Kepala Dinas Perumahan Kawasan Permukiman dan Pertanahan (DPKPP) Kabupaten Bogor Eko Mujiarto mengatakan, pihaknya akan melakukan pembahasan ulang untuk menentukan nama yang tepat bagi ruko tersebut.

“Kami akan berdiskusi dengan Bupati untuk menentukan penamaan yang sesuai sehingga tidak menimbulkan penolakan dari masyarakat,” kata Eko, Sabtu (3/1/2026).

BACA JUGA :  Bulan Safar Bukan Bulan Sial, Ini Peristiwa Penting di Dalamnya

Eko menjelaskan, pemerintah daerah akan melibatkan unsur masyarakat dalam proses penamaan ulang tersebut.
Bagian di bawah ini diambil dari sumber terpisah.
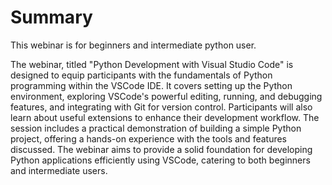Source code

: # Summary

This webinar is for beginners and intermediate python user.

The webinar, titled "Python Development with Visual Studio Code" is designed to equip participants with the fundamentals of Python programming within the VSCode IDE. It covers setting up the Python environment, exploring VSCode's powerful editing, running, and debugging features, and integrating with Git for version control. Participants will also learn about useful extensions to enhance their development workflow. The session includes a practical demonstration of building a simple Python project, offering a hands-on experience with the tools and features discussed. The webinar aims to provide a solid foundation for developing Python applications efficiently using VSCode, catering to both beginners and intermediate users.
Namun, saat ini pembahasan difokuskan pada diskusi internal pemerintah daerah terlebih dahulu.

“Setelah diskusi internal selesai, kami akan melibatkan tokoh masyarakat setempat,” ujarnya.

BACA JUGA :  Lakukan Tour of Duty, Wali Kota Bogor Mutasi 15 Pejabat Administrator dan Pengawas

Eko menegaskan, pemerintah daerah memahami keberatan masyarakat terkait penggunaan nama tokoh besar Islam untuk ruko tersebut. Ia memastikan nama pengganti yang dipilih nantinya dapat diterima oleh masyarakat setempat.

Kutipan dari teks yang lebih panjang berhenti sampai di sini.